- Origin: Auckland, New Zealand
- Genres: Hip hop, rock, indie rock
- Years active: 2010–2017
- Labels: Columbia Records
- Members: Mo Kheir Brandon Black Joseph Pascoe
- Website: No Wyld

= No Wyld =

No Wyld (formerly known as The Wyld) was a New Zealand alternative hip hop band, formed in 2010.

==History==
Mohamed "Mo" Kheir and Joe Pascoe met while studying architecture at university in 2007. They joined Brandon Black two years later through Kheir's older brother, Moomin Kheir. They began covering tracks they liked, and performing at open mic nights.

"Revolution" was the first single that attracted attention online. The track earned praise from MTV Iggy in the United States and was subsequently included in United States TV show 90210.

The band attracted the interest of major sponsors like Red Bull, who included them in a major campaign. In August 2013, they began recording their first EP, Abstract, at Red Bull Studios. The Wyld relocated to the United States where they secured a recording contract with Columbia records in 2013 and then a Publishing deal with Sony ATV in April 2014.

The track "Odyssey" was used in a commercial for McDonald's during Sochi 2014, and later included in the soundtrack for NHL 15, Madden NFL 16 and Need for Speed. "Odyssey" was also featured in the pregame video played before the West Virginia University Mountaineers football team took the field for home games during the 2015 season. In addition, "Let Me Know" was included in the soundtrack for FIFA 16.

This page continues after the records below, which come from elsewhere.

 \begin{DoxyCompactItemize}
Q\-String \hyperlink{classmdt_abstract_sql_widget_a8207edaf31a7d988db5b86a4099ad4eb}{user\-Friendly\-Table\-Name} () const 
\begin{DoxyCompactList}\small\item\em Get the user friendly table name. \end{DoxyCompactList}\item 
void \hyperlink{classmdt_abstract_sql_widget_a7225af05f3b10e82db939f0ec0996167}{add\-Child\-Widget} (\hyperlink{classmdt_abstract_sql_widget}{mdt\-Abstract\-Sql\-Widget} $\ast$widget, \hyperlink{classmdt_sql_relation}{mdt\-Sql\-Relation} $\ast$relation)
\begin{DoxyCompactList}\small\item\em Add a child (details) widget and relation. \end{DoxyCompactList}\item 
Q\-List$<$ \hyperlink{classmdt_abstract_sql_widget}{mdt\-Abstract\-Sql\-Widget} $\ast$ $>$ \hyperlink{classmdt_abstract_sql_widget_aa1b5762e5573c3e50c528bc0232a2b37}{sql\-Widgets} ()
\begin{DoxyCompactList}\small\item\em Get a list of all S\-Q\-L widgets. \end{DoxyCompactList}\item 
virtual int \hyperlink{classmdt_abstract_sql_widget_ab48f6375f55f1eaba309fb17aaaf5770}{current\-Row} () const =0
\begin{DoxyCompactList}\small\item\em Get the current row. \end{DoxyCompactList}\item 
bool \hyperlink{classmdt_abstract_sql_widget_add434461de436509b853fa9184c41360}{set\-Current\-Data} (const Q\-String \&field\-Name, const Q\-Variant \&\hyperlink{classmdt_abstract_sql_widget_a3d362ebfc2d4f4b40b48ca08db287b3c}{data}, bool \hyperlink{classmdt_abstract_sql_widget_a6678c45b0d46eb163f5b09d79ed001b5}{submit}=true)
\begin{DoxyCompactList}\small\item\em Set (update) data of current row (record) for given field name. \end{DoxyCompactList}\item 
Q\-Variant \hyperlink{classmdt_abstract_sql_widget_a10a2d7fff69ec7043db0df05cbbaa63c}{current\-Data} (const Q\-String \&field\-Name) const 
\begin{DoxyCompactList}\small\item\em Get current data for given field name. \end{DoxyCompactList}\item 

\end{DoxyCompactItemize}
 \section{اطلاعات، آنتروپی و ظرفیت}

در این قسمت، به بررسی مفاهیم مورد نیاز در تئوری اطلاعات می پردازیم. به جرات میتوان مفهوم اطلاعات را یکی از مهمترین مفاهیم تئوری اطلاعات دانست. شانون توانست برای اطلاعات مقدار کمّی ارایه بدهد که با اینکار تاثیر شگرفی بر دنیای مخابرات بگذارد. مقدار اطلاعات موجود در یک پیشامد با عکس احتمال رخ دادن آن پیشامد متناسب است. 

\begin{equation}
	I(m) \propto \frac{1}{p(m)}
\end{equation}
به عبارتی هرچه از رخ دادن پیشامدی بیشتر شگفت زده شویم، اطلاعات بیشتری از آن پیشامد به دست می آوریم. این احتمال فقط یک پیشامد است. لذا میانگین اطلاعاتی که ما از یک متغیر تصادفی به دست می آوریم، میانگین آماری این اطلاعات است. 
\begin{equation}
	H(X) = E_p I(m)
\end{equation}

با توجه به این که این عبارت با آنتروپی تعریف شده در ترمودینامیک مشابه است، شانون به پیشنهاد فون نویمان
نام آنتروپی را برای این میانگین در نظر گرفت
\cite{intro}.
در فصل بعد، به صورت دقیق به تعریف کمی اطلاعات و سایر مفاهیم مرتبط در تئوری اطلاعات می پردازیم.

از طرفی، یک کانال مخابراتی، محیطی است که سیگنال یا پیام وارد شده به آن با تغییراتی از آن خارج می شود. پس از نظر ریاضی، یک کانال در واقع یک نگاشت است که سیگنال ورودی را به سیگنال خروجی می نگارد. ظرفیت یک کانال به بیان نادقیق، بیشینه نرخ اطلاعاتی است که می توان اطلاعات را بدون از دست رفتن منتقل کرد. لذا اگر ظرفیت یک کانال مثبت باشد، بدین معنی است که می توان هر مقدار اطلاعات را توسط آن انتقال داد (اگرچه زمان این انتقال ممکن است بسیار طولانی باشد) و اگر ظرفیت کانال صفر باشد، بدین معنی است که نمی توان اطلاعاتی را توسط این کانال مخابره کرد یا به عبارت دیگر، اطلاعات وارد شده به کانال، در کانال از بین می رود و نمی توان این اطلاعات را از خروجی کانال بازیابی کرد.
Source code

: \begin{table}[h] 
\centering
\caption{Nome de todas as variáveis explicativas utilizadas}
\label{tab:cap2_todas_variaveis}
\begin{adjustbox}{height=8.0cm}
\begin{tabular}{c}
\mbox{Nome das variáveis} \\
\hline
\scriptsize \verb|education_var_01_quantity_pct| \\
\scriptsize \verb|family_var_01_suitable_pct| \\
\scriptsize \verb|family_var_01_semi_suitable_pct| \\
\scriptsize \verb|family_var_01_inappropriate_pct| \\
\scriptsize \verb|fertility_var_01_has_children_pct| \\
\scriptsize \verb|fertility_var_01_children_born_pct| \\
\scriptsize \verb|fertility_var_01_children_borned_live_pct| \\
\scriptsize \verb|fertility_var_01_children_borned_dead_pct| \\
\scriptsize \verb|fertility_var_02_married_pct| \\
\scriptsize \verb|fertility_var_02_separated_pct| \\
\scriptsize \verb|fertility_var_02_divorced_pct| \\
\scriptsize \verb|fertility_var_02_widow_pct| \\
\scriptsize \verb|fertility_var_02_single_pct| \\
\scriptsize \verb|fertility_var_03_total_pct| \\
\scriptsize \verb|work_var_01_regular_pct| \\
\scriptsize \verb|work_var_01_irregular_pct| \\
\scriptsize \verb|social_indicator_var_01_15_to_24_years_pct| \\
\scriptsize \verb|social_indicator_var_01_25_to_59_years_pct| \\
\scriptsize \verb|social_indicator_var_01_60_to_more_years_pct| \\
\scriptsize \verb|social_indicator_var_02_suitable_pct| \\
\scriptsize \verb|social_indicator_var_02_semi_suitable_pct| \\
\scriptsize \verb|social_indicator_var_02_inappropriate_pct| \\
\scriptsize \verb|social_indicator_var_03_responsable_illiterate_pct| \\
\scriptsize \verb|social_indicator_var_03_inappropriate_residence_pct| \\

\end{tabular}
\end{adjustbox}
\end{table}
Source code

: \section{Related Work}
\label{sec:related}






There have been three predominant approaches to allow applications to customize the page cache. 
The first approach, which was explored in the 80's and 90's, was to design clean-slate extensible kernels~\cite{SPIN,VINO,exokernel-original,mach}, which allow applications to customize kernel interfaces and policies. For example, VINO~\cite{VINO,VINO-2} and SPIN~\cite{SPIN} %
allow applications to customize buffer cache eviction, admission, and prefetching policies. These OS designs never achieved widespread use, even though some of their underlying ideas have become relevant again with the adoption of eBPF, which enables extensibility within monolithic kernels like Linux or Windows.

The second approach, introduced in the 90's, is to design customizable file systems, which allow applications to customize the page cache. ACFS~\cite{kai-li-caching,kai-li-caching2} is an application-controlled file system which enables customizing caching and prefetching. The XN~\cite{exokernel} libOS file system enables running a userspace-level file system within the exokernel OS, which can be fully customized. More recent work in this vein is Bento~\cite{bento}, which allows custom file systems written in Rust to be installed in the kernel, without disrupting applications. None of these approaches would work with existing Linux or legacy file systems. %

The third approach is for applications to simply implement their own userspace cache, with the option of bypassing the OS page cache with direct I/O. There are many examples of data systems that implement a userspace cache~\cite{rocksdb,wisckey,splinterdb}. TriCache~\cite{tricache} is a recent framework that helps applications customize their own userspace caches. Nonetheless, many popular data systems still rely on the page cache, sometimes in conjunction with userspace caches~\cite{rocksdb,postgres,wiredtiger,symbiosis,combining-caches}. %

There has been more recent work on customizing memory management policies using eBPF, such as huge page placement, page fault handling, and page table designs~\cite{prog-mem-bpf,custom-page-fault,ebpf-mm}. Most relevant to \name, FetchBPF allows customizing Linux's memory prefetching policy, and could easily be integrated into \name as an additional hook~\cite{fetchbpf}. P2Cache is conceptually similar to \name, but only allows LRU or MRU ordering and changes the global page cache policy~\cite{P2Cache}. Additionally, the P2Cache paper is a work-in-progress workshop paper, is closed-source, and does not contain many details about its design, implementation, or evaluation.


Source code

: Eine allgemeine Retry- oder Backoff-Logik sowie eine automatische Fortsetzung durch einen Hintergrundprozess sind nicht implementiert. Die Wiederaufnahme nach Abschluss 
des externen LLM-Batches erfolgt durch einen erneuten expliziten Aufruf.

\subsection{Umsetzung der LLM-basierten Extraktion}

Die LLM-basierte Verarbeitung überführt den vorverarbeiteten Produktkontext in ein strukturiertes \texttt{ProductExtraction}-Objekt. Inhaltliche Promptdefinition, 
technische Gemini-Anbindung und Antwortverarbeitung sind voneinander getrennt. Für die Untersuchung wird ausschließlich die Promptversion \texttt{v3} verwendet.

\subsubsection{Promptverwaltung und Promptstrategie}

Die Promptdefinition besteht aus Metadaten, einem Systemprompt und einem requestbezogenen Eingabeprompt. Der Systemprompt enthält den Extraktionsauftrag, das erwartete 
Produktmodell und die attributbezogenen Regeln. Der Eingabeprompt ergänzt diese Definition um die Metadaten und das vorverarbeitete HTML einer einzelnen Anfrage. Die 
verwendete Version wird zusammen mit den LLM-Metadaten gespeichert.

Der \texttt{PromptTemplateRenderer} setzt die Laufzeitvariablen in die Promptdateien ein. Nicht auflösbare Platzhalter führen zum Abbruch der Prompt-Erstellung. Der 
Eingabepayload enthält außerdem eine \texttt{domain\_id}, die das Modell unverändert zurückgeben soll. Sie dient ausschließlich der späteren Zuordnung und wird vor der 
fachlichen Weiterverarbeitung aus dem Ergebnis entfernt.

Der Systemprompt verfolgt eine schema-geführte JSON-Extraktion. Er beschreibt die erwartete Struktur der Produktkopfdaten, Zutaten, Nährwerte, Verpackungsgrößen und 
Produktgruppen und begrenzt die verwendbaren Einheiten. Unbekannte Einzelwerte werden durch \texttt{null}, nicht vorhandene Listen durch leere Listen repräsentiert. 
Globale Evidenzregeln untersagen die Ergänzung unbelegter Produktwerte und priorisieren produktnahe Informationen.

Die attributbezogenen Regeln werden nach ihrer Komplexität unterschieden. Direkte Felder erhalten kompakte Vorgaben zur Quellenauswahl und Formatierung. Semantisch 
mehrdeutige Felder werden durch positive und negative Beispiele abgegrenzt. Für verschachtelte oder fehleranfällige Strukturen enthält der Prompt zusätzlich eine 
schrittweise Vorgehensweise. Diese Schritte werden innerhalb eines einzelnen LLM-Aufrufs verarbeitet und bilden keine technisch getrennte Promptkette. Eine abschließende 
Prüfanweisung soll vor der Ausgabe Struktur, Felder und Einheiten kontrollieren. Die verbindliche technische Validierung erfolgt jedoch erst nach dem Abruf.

This song also appeared in EA Sports game, FIFA 17 with "Justfayu" featuring KAMAU. Their song "Air" was used as the official theme song for WWE's Elimination Chamber event in 2017.

==Band members==
- Mohamed "Mo" Kheir – Vocals
- Brandon Black – Vocals, Production
- Joseph Pascoe – Guitar, Production

==Discography==

=== Studio albums ===

| Title | Album details | Peak chart positions | Certifications | Sales |
NZ
| Preface | Released: 29 June 2012; Label: Dryden Street; Format: CD, download; | 36 |  |  |
| Nomads | Released: 25 November 2016; Label: Columbia; Format: download; |  |  |  |

=== Extended plays ===

| Title | Album details |
|---|---|
| Abstract | Released: 29 October 2013; Label: Fontana North; Format: CD, download; |
| Ascension | Released: 9 October 2015; Label: Columbia Records; Format: CD, download; |

=== Singles ===
==== As lead artist ====

Title: Year; Peak chart positions; Certifications; Album
NZ
"Revolution": 2011; –; Preface
"Full Circle": 2012; –
"Rome": –
"Odyssey": 2013; –; Abstract and Ascension
"Queen" (featuring KAMAU): 2015; –; Ascension
"Let Me Know": –; Ascension and Nomads
"Afraid": –; non-album single
"Paranoid": 2016; –; Nomads
"Tomorrow" (featuring Allan Kingdom): –
"Grown Up": –
"Gone": –
"—" denotes a recording that did not chart or was not released in that territory.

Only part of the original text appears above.